§ **AIM OF THE EXERCISE**: Could you copy every record below exactly, leaving out the pictures?

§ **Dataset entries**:
::::

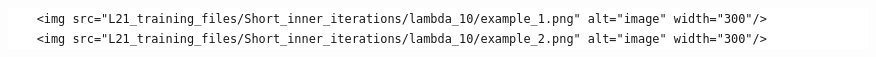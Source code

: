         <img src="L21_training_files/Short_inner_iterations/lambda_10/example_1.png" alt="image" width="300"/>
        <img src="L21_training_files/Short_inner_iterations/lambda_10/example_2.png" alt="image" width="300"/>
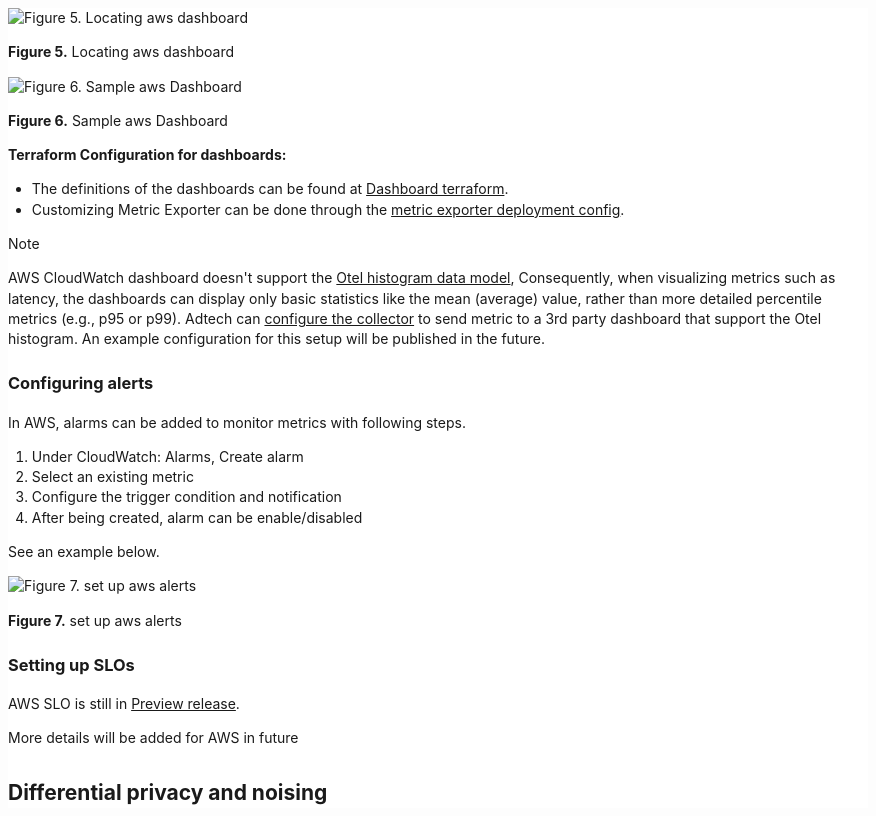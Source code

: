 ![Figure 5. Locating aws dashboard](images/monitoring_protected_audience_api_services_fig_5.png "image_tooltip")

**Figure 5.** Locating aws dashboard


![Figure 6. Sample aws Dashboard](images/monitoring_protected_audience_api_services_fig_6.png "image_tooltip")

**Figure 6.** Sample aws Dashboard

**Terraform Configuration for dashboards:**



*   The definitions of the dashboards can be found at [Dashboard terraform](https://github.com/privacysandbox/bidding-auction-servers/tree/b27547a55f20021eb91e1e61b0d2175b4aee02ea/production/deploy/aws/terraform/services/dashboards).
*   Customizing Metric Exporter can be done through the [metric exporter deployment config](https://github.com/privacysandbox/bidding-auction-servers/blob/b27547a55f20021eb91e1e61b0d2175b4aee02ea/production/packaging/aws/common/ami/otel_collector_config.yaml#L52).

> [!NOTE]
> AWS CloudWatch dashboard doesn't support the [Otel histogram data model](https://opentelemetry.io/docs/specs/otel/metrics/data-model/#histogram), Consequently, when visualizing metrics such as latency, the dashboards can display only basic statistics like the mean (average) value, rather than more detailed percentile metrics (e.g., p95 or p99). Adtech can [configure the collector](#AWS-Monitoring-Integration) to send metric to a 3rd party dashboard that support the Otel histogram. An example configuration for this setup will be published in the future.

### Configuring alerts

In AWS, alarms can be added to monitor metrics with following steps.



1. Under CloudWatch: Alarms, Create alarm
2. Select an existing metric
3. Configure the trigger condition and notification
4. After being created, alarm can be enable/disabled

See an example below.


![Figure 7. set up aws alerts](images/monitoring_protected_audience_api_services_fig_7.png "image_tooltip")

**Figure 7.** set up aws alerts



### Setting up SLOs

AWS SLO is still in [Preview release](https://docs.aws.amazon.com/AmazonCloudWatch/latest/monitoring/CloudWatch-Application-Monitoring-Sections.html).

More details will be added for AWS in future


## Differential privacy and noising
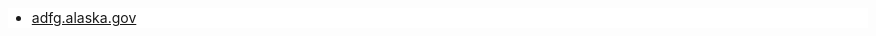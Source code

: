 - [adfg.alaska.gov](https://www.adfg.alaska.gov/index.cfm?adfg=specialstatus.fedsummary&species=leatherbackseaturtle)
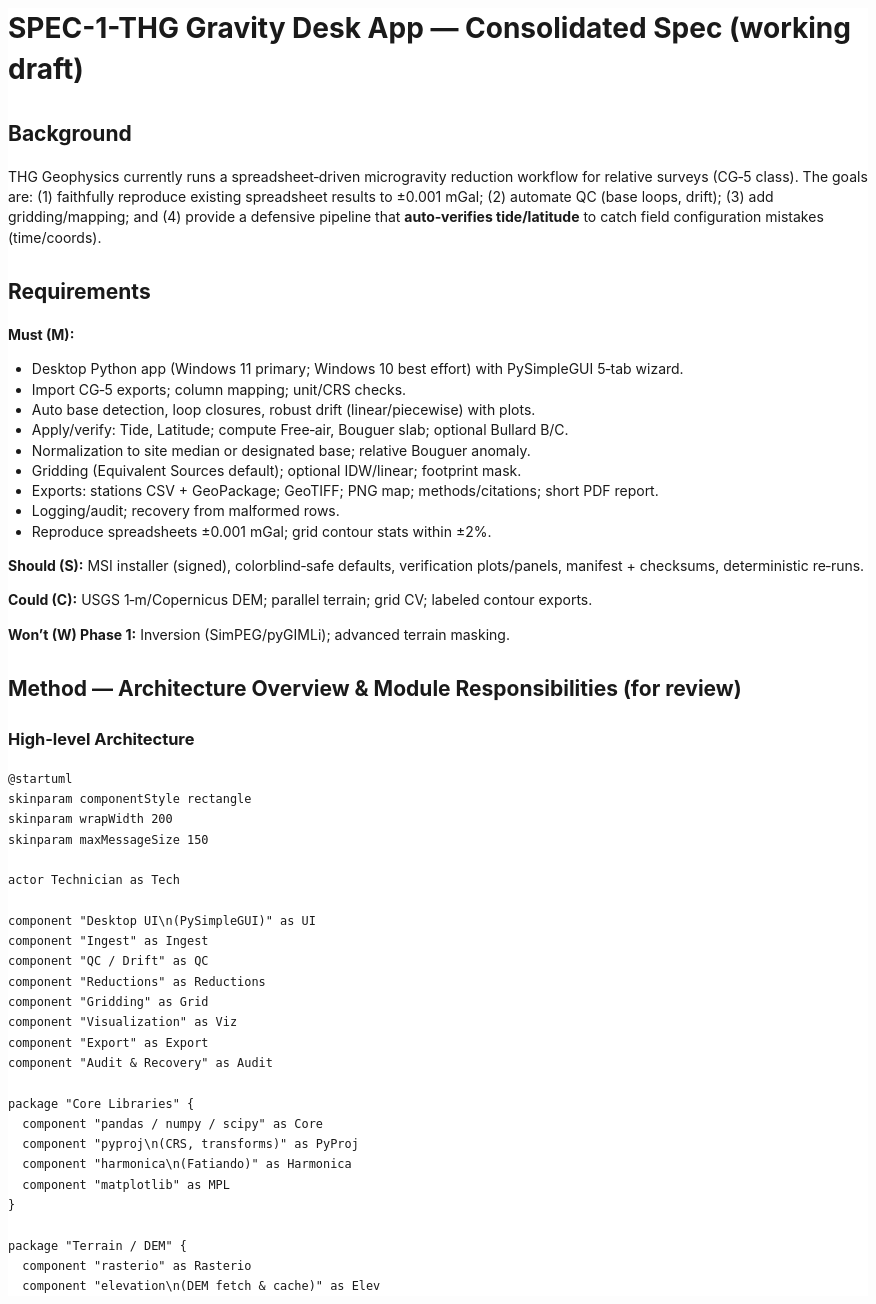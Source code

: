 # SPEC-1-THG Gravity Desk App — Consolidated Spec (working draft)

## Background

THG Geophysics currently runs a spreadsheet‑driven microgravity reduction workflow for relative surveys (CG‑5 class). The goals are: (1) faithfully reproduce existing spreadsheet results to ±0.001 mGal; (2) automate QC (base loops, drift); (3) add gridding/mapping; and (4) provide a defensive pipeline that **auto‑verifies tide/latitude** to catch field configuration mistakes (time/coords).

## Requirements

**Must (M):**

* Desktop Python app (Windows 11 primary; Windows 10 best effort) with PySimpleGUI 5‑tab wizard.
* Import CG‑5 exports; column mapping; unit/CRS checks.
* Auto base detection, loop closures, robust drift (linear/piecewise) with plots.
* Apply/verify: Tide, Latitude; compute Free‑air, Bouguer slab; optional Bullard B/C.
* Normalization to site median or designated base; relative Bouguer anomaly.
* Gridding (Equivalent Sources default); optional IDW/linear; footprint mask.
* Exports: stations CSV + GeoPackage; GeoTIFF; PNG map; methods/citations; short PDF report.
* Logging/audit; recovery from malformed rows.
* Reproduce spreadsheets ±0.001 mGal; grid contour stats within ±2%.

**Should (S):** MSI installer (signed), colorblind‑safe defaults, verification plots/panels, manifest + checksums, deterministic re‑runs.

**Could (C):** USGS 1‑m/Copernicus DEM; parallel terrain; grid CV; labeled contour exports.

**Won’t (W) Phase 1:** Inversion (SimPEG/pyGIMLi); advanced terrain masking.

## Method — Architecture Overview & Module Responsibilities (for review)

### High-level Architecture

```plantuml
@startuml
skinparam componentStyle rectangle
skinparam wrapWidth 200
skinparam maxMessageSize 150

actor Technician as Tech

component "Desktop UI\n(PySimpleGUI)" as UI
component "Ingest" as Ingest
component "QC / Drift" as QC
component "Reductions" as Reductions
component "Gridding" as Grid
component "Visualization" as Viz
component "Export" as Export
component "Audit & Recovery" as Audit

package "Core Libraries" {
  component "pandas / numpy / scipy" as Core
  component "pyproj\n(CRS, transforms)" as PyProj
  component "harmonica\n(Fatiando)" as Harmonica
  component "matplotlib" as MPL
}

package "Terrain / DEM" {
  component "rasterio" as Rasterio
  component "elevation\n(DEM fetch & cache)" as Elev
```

::::

§ **SOLUTION FOR THIS TASK**:
Source code

:         <img src="L21_training_files/Short_inner_iterations/lambda_10/example_1.png" alt="image" width="300"/>
        <img src="L21_training_files/Short_inner_iterations/lambda_10/example_2.png" alt="image" width="300"/>
Source code

: ![Figure 5. Locating aws dashboard](images/monitoring_protected_audience_api_services_fig_5.png "image_tooltip")

**Figure 5.** Locating aws dashboard


![Figure 6. Sample aws Dashboard](images/monitoring_protected_audience_api_services_fig_6.png "image_tooltip")

**Figure 6.** Sample aws Dashboard

**Terraform Configuration for dashboards:**



*   The definitions of the dashboards can be found at [Dashboard terraform](https://github.com/privacysandbox/bidding-auction-servers/tree/b27547a55f20021eb91e1e61b0d2175b4aee02ea/production/deploy/aws/terraform/services/dashboards).
*   Customizing Metric Exporter can be done through the [metric exporter deployment config](https://github.com/privacysandbox/bidding-auction-servers/blob/b27547a55f20021eb91e1e61b0d2175b4aee02ea/production/packaging/aws/common/ami/otel_collector_config.yaml#L52).

> [!NOTE]
> AWS CloudWatch dashboard doesn't support the [Otel histogram data model](https://opentelemetry.io/docs/specs/otel/metrics/data-model/#histogram), Consequently, when visualizing metrics such as latency, the dashboards can display only basic statistics like the mean (average) value, rather than more detailed percentile metrics (e.g., p95 or p99). Adtech can [configure the collector](#AWS-Monitoring-Integration) to send metric to a 3rd party dashboard that support the Otel histogram. An example configuration for this setup will be published in the future.

### Configuring alerts

In AWS, alarms can be added to monitor metrics with following steps.



1. Under CloudWatch: Alarms, Create alarm
2. Select an existing metric
3. Configure the trigger condition and notification
4. After being created, alarm can be enable/disabled

See an example below.


![Figure 7. set up aws alerts](images/monitoring_protected_audience_api_services_fig_7.png "image_tooltip")

**Figure 7.** set up aws alerts



### Setting up SLOs

AWS SLO is still in [Preview release](https://docs.aws.amazon.com/AmazonCloudWatch/latest/monitoring/CloudWatch-Application-Monitoring-Sections.html).

More details will be added for AWS in future


## Differential privacy and noising
Source code

: - [adfg.alaska.gov](https://www.adfg.alaska.gov/index.cfm?adfg=specialstatus.fedsummary&species=leatherbackseaturtle)
Source code

: # SPEC-1-THG Gravity Desk App — Consolidated Spec (working draft)

## Background

THG Geophysics currently runs a spreadsheet‑driven microgravity reduction workflow for relative surveys (CG‑5 class). The goals are: (1) faithfully reproduce existing spreadsheet results to ±0.001 mGal; (2) automate QC (base loops, drift); (3) add gridding/mapping; and (4) provide a defensive pipeline that **auto‑verifies tide/latitude** to catch field configuration mistakes (time/coords).

## Requirements

**Must (M):**

* Desktop Python app (Windows 11 primary; Windows 10 best effort) with PySimpleGUI 5‑tab wizard.
* Import CG‑5 exports; column mapping; unit/CRS checks.
* Auto base detection, loop closures, robust drift (linear/piecewise) with plots.
* Apply/verify: Tide, Latitude; compute Free‑air, Bouguer slab; optional Bullard B/C.
* Normalization to site median or designated base; relative Bouguer anomaly.
* Gridding (Equivalent Sources default); optional IDW/linear; footprint mask.
* Exports: stations CSV + GeoPackage; GeoTIFF; PNG map; methods/citations; short PDF report.
* Logging/audit; recovery from malformed rows.
* Reproduce spreadsheets ±0.001 mGal; grid contour stats within ±2%.

**Should (S):** MSI installer (signed), colorblind‑safe defaults, verification plots/panels, manifest + checksums, deterministic re‑runs.

**Could (C):** USGS 1‑m/Copernicus DEM; parallel terrain; grid CV; labeled contour exports.

**Won’t (W) Phase 1:** Inversion (SimPEG/pyGIMLi); advanced terrain masking.

## Method — Architecture Overview & Module Responsibilities (for review)

### High-level Architecture

```plantuml
@startuml
skinparam componentStyle rectangle
skinparam wrapWidth 200
skinparam maxMessageSize 150

actor Technician as Tech

component "Desktop UI\n(PySimpleGUI)" as UI
component "Ingest" as Ingest
component "QC / Drift" as QC
component "Reductions" as Reductions
component "Gridding" as Grid
component "Visualization" as Viz
component "Export" as Export
component "Audit & Recovery" as Audit

package "Core Libraries" {
  component "pandas / numpy / scipy" as Core
  component "pyproj\n(CRS, transforms)" as PyProj
  component "harmonica\n(Fatiando)" as Harmonica
  component "matplotlib" as MPL
}

package "Terrain / DEM" {
  component "rasterio" as Rasterio
  component "elevation\n(DEM fetch & cache)" as Elev
```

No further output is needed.